- Regular expressions
*L*(*r*)

*ε*-NFA (discussed in notes for next lecture)

Regular expressions are patterns that match certain strings. They give a way to define a language: the language of a regular expression is the set of all strings that match the pattern.

There are six ways to construct regular expressions.
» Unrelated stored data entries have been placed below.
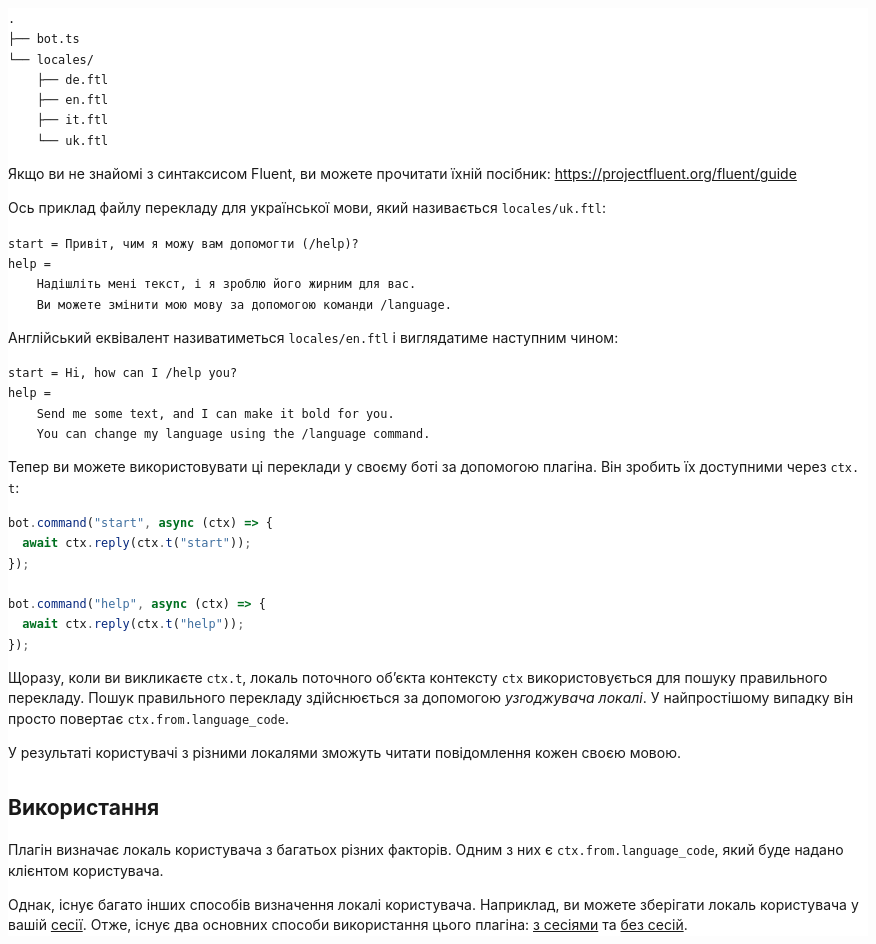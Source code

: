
 ```asciiart:no-line-numbers
.
├── bot.ts
└── locales/
    ├── de.ftl
    ├── en.ftl
    ├── it.ftl
    └── uk.ftl
```

Якщо ви не знайомі з синтаксисом Fluent, ви можете прочитати їхній посібник: <https://projectfluent.org/fluent/guide>

Ось приклад файлу перекладу для української мови, який називається `locales/uk.ftl`:

```ftl
start = Привіт, чим я можу вам допомогти (/help)?
help =
    Надішліть мені текст, і я зроблю його жирним для вас.
    Ви можете змінити мою мову за допомогою команди /language.
```

Англійський еквівалент називатиметься `locales/en.ftl` і виглядатиме наступним чином:

```ftl
start = Hi, how can I /help you?
help =
    Send me some text, and I can make it bold for you.
    You can change my language using the /language command.
```

Тепер ви можете використовувати ці переклади у своєму боті за допомогою плагіна.
Він зробить їх доступними через `ctx.t`:

```ts
bot.command("start", async (ctx) => {
  await ctx.reply(ctx.t("start"));
});

bot.command("help", async (ctx) => {
  await ctx.reply(ctx.t("help"));
});
```

Щоразу, коли ви викликаєте `ctx.t`, локаль поточного обʼєкта контексту `ctx` використовується для пошуку правильного перекладу.
Пошук правильного перекладу здійснюється за допомогою _узгоджувача локалі_.
У найпростішому випадку він просто повертає `ctx.from.language_code`.

У результаті користувачі з різними локалями зможуть читати повідомлення кожен своєю мовою.

## Використання

Плагін визначає локаль користувача з багатьох різних факторів.
Одним з них є `ctx.from.language_code`, який буде надано клієнтом користувача.

Однак, існує багато інших способів визначення локалі користувача.
Наприклад, ви можете зберігати локаль користувача у вашій [сесії](./session).
Отже, існує два основних способи використання цього плагіна: [з сесіями](#з-сесіями) та [без сесій](#без-сесіи).
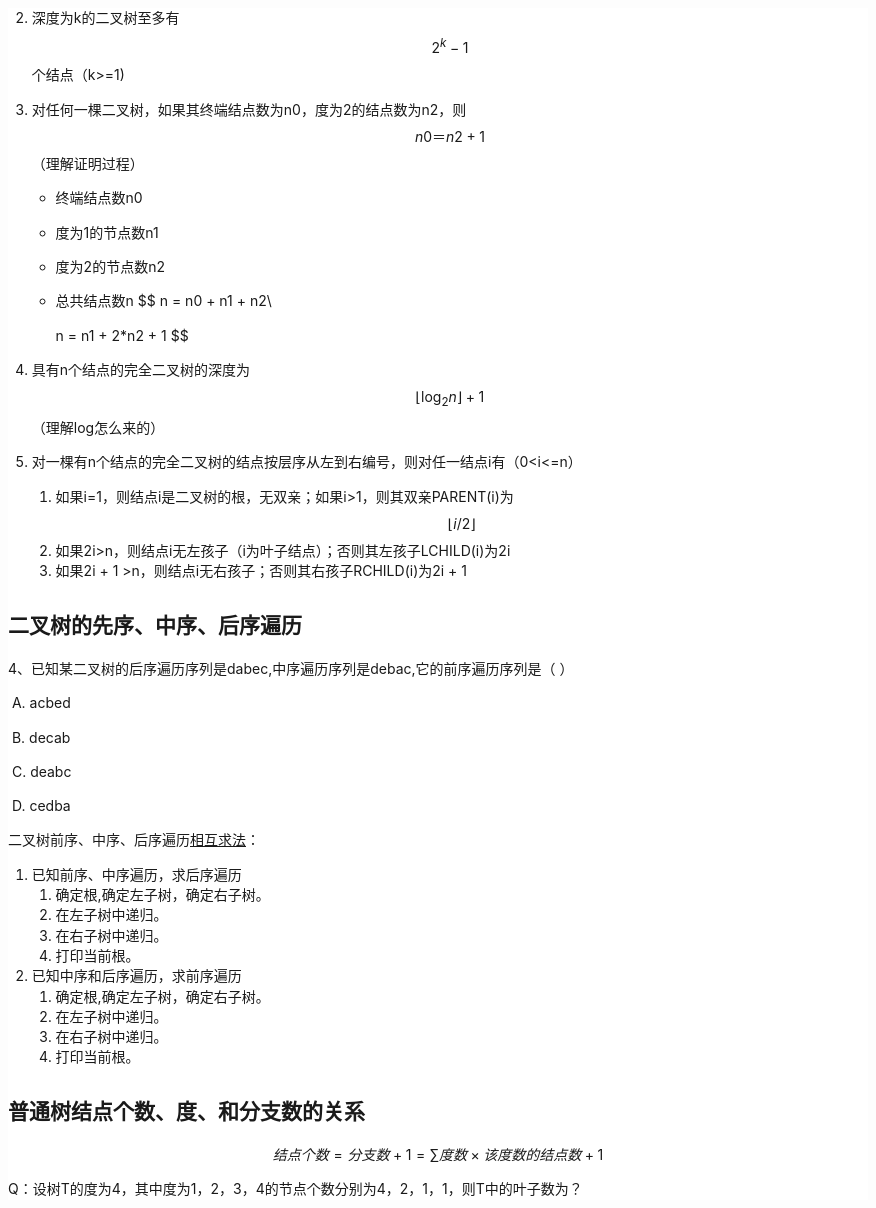 2. 深度为k的二叉树至多有$$2^k - 1$$个结点（k>=1)

3. 对任何一棵二叉树，如果其终端结点数为n0，度为2的结点数为n2，则$$n0 ＝ n2 + 1$$（理解证明过程）

   - 终端结点数n0

   - 度为1的节点数n1

   - 度为2的节点数n2

   - 总共结点数n
     $$
     n = n0 + n1 + n2\\
     
     n = n1 + 2*n2 + 1
     $$
     

4. 具有n个结点的完全二叉树的深度为$$\lfloor \log_2n \rfloor + 1$$（理解log怎么来的）

5. 对一棵有n个结点的完全二叉树的结点按层序从左到右编号，则对任一结点i有（0<i<=n）

    1. 如果i=1，则结点i是二叉树的根，无双亲；如果i>1，则其双亲PARENT(i)为$$\lfloor i/2 \rfloor$$
    2. 如果2i>n，则结点i无左孩子（i为叶子结点）；否则其左孩子LCHILD(i)为2i
    3. 如果2i + 1 >n，则结点i无右孩子；否则其右孩子RCHILD(i)为2i + 1

##  二叉树的先序、中序、后序遍历

4、已知某二叉树的后序遍历序列是dabec,中序遍历序列是debac,它的前序遍历序列是（   ）

​	A. acbed 

​	B. decab 

​	C. deabc 

​	D. cedba 

二叉树前序、中序、后序遍历[相互求法](https://blog.csdn.net/m0_37667021/article/details/76130097)：

1. 已知前序、中序遍历，求后序遍历
    1. 确定根,确定左子树，确定右子树。
    2. 在左子树中递归。
    3. 在右子树中递归。
    4. 打印当前根。
2. 已知中序和后序遍历，求前序遍历
    1. 确定根,确定左子树，确定右子树。
    2. 在左子树中递归。
    3. 在右子树中递归。
    4. 打印当前根。

## 普通树结点个数、度、和分支数的关系

$$
结点个数 = 分支数 + 1 = \sum{度数 \times 该度数的结点数} + 1
$$

Q：设树T的度为4，其中度为1，2，3，4的节点个数分别为4，2，1，1，则T中的叶子数为？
Formally, the set of regular expressions is formed by the following grammar:

*r*∈*R**E*: : = ∅ ∣ *ε* ∣ *a* ∣ *r*_{1}*r*_{2} ∣ (*r*_{1}∣*r*_{2}) ∣ *r*^{ * }

∅ matches no strings. *L*(∅) = ∅.

*ε* matches only the empty string. *L*(*ε*) = {*ε*}.

*a* matches the string "a". *L*(*a*) = {*a*}.

*r*_{1}*r*_{2} (the **concatenation** of *r*_{1} and *r*_{2}) matches any string that can be broken into two parts *x* and *y*, with *x* matching *r*_{1} and *y* matching *r*_{2}. *L*(*r*_{1}*r*_{2}) = {*x**y* ∣ *x* ∈ *L*(*r*_{1}), *y* ∈ *L*(*r*_{2})}.

(*r*_{1}∣*r*_{2}) (the **alternation** of *r*_{1} and *r*_{2}, sometimes written *r*_{1} + *r*_{2} or *r*_{1} ∪ *r*_{2}) matches any string that matches either *r*_{1} or *r*_{2}. Formally, *L*(*r*_{1}∣*r*_{2}) = *L*(*r*_{1}) ∪ *L*(*r*_{2}).

*r*^{ * } (the **Kleene star** or **Kleene closure** of *r*) matches the concatenation of any number (including 0) of strings, each of which match *r*. Formally, *L*(*r*) = {*x*_{1}*x*_{2}*x*_{3}… ∣ *x*_{i} ∈ *L*(*r*)}.